YOUR OBJECTIVE:
The records that follow are to be repeated without alteration.

SUPPLIED MATERIAL:

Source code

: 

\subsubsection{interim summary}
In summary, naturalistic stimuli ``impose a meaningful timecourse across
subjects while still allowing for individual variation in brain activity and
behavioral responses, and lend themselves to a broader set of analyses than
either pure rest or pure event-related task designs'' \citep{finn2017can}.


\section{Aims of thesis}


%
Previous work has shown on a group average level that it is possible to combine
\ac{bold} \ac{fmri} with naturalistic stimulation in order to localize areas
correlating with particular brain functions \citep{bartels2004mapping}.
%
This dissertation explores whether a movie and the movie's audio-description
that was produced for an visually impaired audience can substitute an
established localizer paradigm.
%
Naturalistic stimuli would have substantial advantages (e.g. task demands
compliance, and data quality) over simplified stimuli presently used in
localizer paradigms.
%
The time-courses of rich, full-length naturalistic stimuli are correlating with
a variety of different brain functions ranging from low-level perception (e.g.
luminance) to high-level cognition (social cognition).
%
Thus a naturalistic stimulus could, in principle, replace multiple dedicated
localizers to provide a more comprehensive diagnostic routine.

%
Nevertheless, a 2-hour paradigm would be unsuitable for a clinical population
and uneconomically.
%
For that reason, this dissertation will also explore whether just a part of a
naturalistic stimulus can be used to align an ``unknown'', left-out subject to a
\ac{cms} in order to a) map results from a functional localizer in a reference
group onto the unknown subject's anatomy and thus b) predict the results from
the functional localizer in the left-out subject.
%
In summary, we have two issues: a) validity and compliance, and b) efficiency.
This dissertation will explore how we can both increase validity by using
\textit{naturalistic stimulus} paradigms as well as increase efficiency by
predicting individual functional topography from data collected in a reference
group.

ANSWER AREA:
Source code

: 

\subsubsection{interim summary}
In summary, naturalistic stimuli ``impose a meaningful timecourse across
subjects while still allowing for individual variation in brain activity and
behavioral responses, and lend themselves to a broader set of analyses than
either pure rest or pure event-related task designs'' \citep{finn2017can}.


\section{Aims of thesis}


%
Previous work has shown on a group average level that it is possible to combine
\ac{bold} \ac{fmri} with naturalistic stimulation in order to localize areas
correlating with particular brain functions \citep{bartels2004mapping}.
%
This dissertation explores whether a movie and the movie's audio-description
that was produced for an visually impaired audience can substitute an
established localizer paradigm.
%
Naturalistic stimuli would have substantial advantages (e.g. task demands
compliance, and data quality) over simplified stimuli presently used in
localizer paradigms.
%
The time-courses of rich, full-length naturalistic stimuli are correlating with
a variety of different brain functions ranging from low-level perception (e.g.
luminance) to high-level cognition (social cognition).
%
Thus a naturalistic stimulus could, in principle, replace multiple dedicated
localizers to provide a more comprehensive diagnostic routine.

%
Nevertheless, a 2-hour paradigm would be unsuitable for a clinical population
and uneconomically.
%
For that reason, this dissertation will also explore whether just a part of a
naturalistic stimulus can be used to align an ``unknown'', left-out subject to a
\ac{cms} in order to a) map results from a functional localizer in a reference
group onto the unknown subject's anatomy and thus b) predict the results from
the functional localizer in the left-out subject.
%
In summary, we have two issues: a) validity and compliance, and b) efficiency.
This dissertation will explore how we can both increase validity by using
\textit{naturalistic stimulus} paradigms as well as increase efficiency by
predicting individual functional topography from data collected in a reference
group.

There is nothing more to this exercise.